SXSW Film Review: Alien on Stage: The Documentary
Alien on Stage: The Documentary
Directors: Danielle Kummer and Lucy Harvey
SXSW Film Festival
Premiere: 03.18 at 10 a.m.
In space, no one can hear you forget your lines.
There are two films from the past 25 years that have made me laugh and filled me with a sense of pure, unfiltered joy in a way that nothing else can. Waiting For Guffman, which is Christopher Guest’s brilliant mockumentary about the making of community-theater premiere production, and Galaxy Quest, the hilarious and surprisingly touching love letter to Star Trek and the space operas of the ’60s–80s. If anyone were to tell me that they could be combined into one gloriously goofy and strangely inspiring film, I would have thought it was impossible, but directors Danielle Kummer and Lucy Harvey’s Alien on Stage: The Documentary have done exactly that, and it truly must be seen to be believed.

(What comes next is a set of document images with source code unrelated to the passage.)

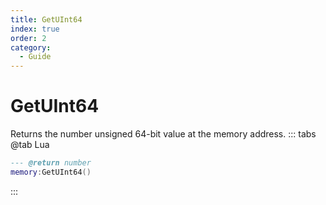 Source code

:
 ```yaml
---
title: GetUInt64
index: true
order: 2
category:
  - Guide
---
```


# GetUInt64
Returns the number unsigned 64-bit value at the memory address.
::: tabs
@tab Lua
```lua
--- @return number
memory:GetUInt64()
```

::: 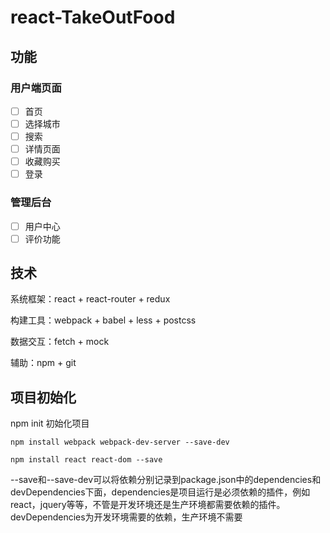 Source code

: # react-TakeOutFood

## 功能

### 用户端页面

* [ ] 首页
* [ ] 选择城市
* [ ] 搜索
* [ ] 详情页面
* [ ] 收藏购买
* [ ] 登录

### 管理后台

* [ ] 用户中心
* [ ] 评价功能

## 技术

系统框架：react + react-router + redux

构建工具：webpack + babel + less + postcss

数据交互：fetch + mock

辅助：npm + git

## 项目初始化

npm init 初始化项目

``` node
npm install webpack webpack-dev-server --save-dev

npm install react react-dom --save
```

--save和--save-dev可以将依赖分别记录到package.json中的dependencies和devDependencies下面，dependencies是项目运行是必须依赖的插件，例如react，jquery等等，不管是开发环境还是生产环境都需要依赖的插件。devDependencies为开发环境需要的依赖，生产环境不需要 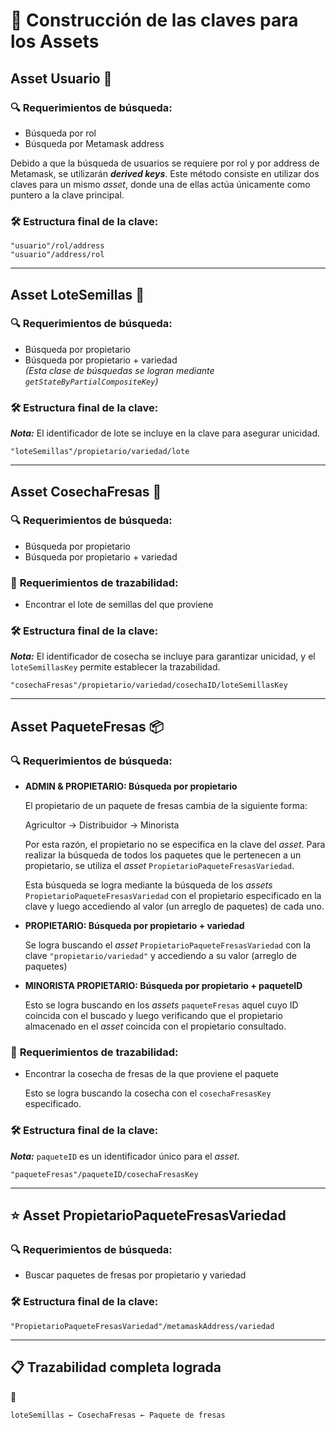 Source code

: # 🔑 Construcción de las claves para los Assets

## Asset Usuario 👤

### 🔍 **Requerimientos de búsqueda**:

- Búsqueda por rol
- Búsqueda por Metamask address

Debido a que la búsqueda de usuarios se requiere por rol y por address de Metamask, se utilizarán ***derived keys***. Este método consiste en utilizar dos claves para un mismo *asset*, donde una de ellas actúa únicamente como puntero a la clave principal.

### 🛠️ Estructura final de la clave:

```
"usuario"/rol/address  
"usuario"/address/rol
```

---

## Asset LoteSemillas 🌱

### 🔍 **Requerimientos de búsqueda**:

- Búsqueda por propietario
- Búsqueda por propietario + variedad  
  *(Esta clase de búsquedas se logran mediante `getStateByPartialCompositeKey`)*

### 🛠️ Estructura final de la clave:

***Nota:*** El identificador de lote se incluye en la clave para asegurar unicidad.

```
"loteSemillas"/propietario/variedad/lote
```

---

## Asset CosechaFresas 🍓

### 🔍 **Requerimientos de búsqueda**:

- Búsqueda por propietario
- Búsqueda por propietario + variedad

### 🐾 **Requerimientos de trazabilidad:**

- Encontrar el lote de semillas del que proviene

### 🛠️ Estructura final de la clave:

***Nota:*** El identificador de cosecha se incluye para garantizar unicidad, y el `loteSemillasKey` permite establecer la trazabilidad.

```
"cosechaFresas"/propietario/variedad/cosechaID/loteSemillasKey
```

---

## Asset PaqueteFresas 📦

### 🔍 **Requerimientos de búsqueda**:

- **ADMIN & PROPIETARIO: Búsqueda por propietario**

    El propietario de un paquete de fresas cambia de la siguiente forma:

    Agricultor → Distribuidor → Minorista

    Por esta razón, el propietario no se especifica en la clave del *asset*. Para realizar la búsqueda de todos los paquetes que le pertenecen a un propietario, se utiliza el *asset* `PropietarioPaqueteFresasVariedad`.

    Esta búsqueda se logra mediante la búsqueda de los *assets* `PropietarioPaqueteFresasVariedad` con el propietario especificado en la clave y luego accediendo al valor (un arreglo de paquetes) de cada uno.

- **PROPIETARIO: Búsqueda por propietario + variedad**

    Se logra buscando el *asset* `PropietarioPaqueteFresasVariedad` con la clave `"propietario/variedad"` y accediendo a su valor (arreglo de paquetes)

- **MINORISTA PROPIETARIO: Búsqueda por propietario + paqueteID**

    Esto se logra buscando en los *assets* `paqueteFresas` aquel cuyo ID coincida con el buscado y luego verificando que el propietario almacenado en el *asset* coincida con el propietario consultado.

### 🐾 **Requerimientos de trazabilidad:**

- Encontrar la cosecha de fresas de la que proviene el paquete

    Esto se logra buscando la cosecha con el `cosechaFresasKey` especificado.

### 🛠️ Estructura final de la clave:

***Nota:*** `paqueteID` es un identificador único para el *asset*.

```
"paqueteFresas"/paqueteID/cosechaFresasKey
```

---

## ⭐ Asset PropietarioPaqueteFresasVariedad

### 🔍 **Requerimientos de búsqueda**:

- Buscar paquetes de fresas por propietario y variedad

### 🛠️ Estructura final de la clave:

```
"PropietarioPaqueteFresasVariedad"/metamaskAddress/variedad
```

---

## 📋 Trazabilidad completa lograda

🐾  
```
loteSemillas ← CosechaFresas ← Paquete de fresas
```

The Wilts and Dorset Bus Company in Dorset, England, has an Amatuer Dramatics group known as “Paranoid Dramatics.” Every year, they put on a show to raise money for charity. After years of doing musical pantomimes of Sleeping Beauty, Robin Hood, and the like, Luc—the budding, young screenwriter tasked with writing the latest production—wants to do something different. Something very, very different. He proposes doing a stage production of an iconic film, with a list of ideas that included Pulp Fiction and Tombstone. But the group settles on Alien, the 1979 sci fi horror classic from Ridley Scott. It’s the favorite film of Luc’s mother, Lydia, who showed it to him when he was 9 years old. But can Alien really be done as a play? It does, after all, take place all in one ship with a minimal number of set changes. How hard could it be?
Luc’s dad, Dave, is a day-shift manager who is former military and is known for approaching the yearly Am-Dram show with great intensity. He directs the production, which features Lydia herself in the role of Ripley. The cast comprises bus drivers and supervisors, including white-haired drivers Mike and John—who reminded me vaguely of Statler and Waldorf from The Muppets—playing the roles of Brett and Parker, played onscreen by Harry Dean Stanton and Yaphet Kotto, respectively; and Jason, who looks like a British Louis C.K., as Captain Dallas.
Pete, the night supervisor at the bus station who is in charge of props and special effects, researches Alien cosplay and comes up with some brilliantly crazy ideas. Lydia’s father, a retiree, builds an intricately detailed set based on watching the film “a couple of times.” The group spends a year preparing the production, only to have the performance at the Allendale Center in Wimborne, Dorset, be attended by an audience of only 20 people. It seems like the end for this oddball experiment, until something utterly unexpected happened: The company is invited to perform the show in London’s West End, at the Leicester Square Theatre.
Alien on Stage: The Documentary chronicles the strange, hilarious and often rousingly uplifting story from inception to the glorious opening night in the heart of London’s theater district. The endearing cast of characters may vary in their enthusiasm for the production, but everyone gives it what they’ve got to give. What makes it so richly satisfying is that while the original intention was certainly not to go for laughs, the plucky troupe takes being designated as a comedy in stride without ever making the mistake of killing it by trying to deliberately play it as such.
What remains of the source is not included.